In 2019, it's a bold move to moor your brewery's national reputation to a rye-based amber ale.”
If you’re a fan of a good Sazerac, Reclaimed Rye could become a standby. The beer was aged on French oak spirals, which infused the beer with a playful hint of vanilla to complement the caraway flavor from the rye. The woodiness is a companion for the deeper, candied malt flavor. Good news: the aging only brings Reclaimed Rye up to 5.5% ABV, so it hardly has the impact of that rye whiskey cocktail.
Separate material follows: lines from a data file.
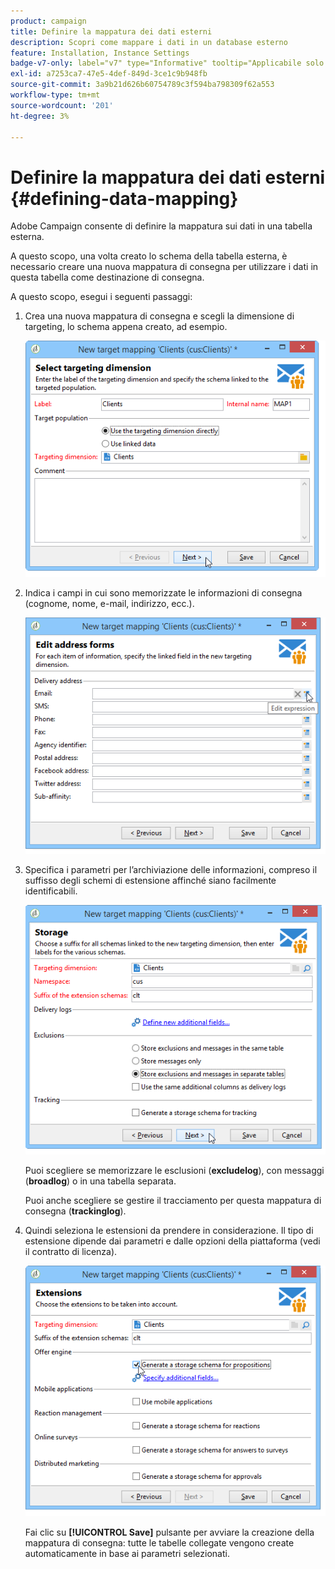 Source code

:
```yaml
---
product: campaign
title: Definire la mappatura dei dati esterni
description: Scopri come mappare i dati in un database esterno
feature: Installation, Instance Settings
badge-v7-only: label="v7" type="Informative" tooltip="Applicabile solo a Campaign Classic v7"
exl-id: a7253ca7-47e5-4def-849d-3ce1c9b948fb
source-git-commit: 3a9b21d626b60754789c3f594ba798309f62a553
workflow-type: tm+mt
source-wordcount: '201'
ht-degree: 3%

---
```


# Definire la mappatura dei dati esterni {#defining-data-mapping}



Adobe Campaign consente di definire la mappatura sui dati in una tabella esterna.

A questo scopo, una volta creato lo schema della tabella esterna, è necessario creare una nuova mappatura di consegna per utilizzare i dati in questa tabella come destinazione di consegna.

A questo scopo, esegui i seguenti passaggi:

1. Crea una nuova mappatura di consegna e scegli la dimensione di targeting, lo schema appena creato, ad esempio.

   ![](assets/wf_new_mapping_create_fda.png)

1. Indica i campi in cui sono memorizzate le informazioni di consegna (cognome, nome, e-mail, indirizzo, ecc.).

   ![](assets/wf_new_mapping_define_join.png)

1. Specifica i parametri per l’archiviazione delle informazioni, compreso il suffisso degli schemi di estensione affinché siano facilmente identificabili.

   ![](assets/wf_new_mapping_define_names.png)

   Puoi scegliere se memorizzare le esclusioni (**excludelog**), con messaggi (**broadlog**) o in una tabella separata.

   Puoi anche scegliere se gestire il tracciamento per questa mappatura di consegna (**trackinglog**).

1. Quindi seleziona le estensioni da prendere in considerazione. Il tipo di estensione dipende dai parametri e dalle opzioni della piattaforma (vedi il contratto di licenza).

   ![](assets/wf_new_mapping_define_extensions.png)

   Fai clic su **[!UICONTROL Save]** pulsante per avviare la creazione della mappatura di consegna: tutte le tabelle collegate vengono create automaticamente in base ai parametri selezionati.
In 2019, it's a bold move to moor your brewery's national reputation to a rye-based amber ale, and you have to give Creature Comforts credit for having the chutzpah to lead with Reclaimed Rye. Perhaps a bit more time aging or a wildcard ingredient (like smoked malt, perhaps) would make Reclaimed Rye something truly special, but it's ultimately a beer that repeats too many of the offenses of its predecessors.
An earlier version of this article incorrectly claimed that Reclaimed Rye is aged in French oak barrels, but it is actually aged on French oak spirals.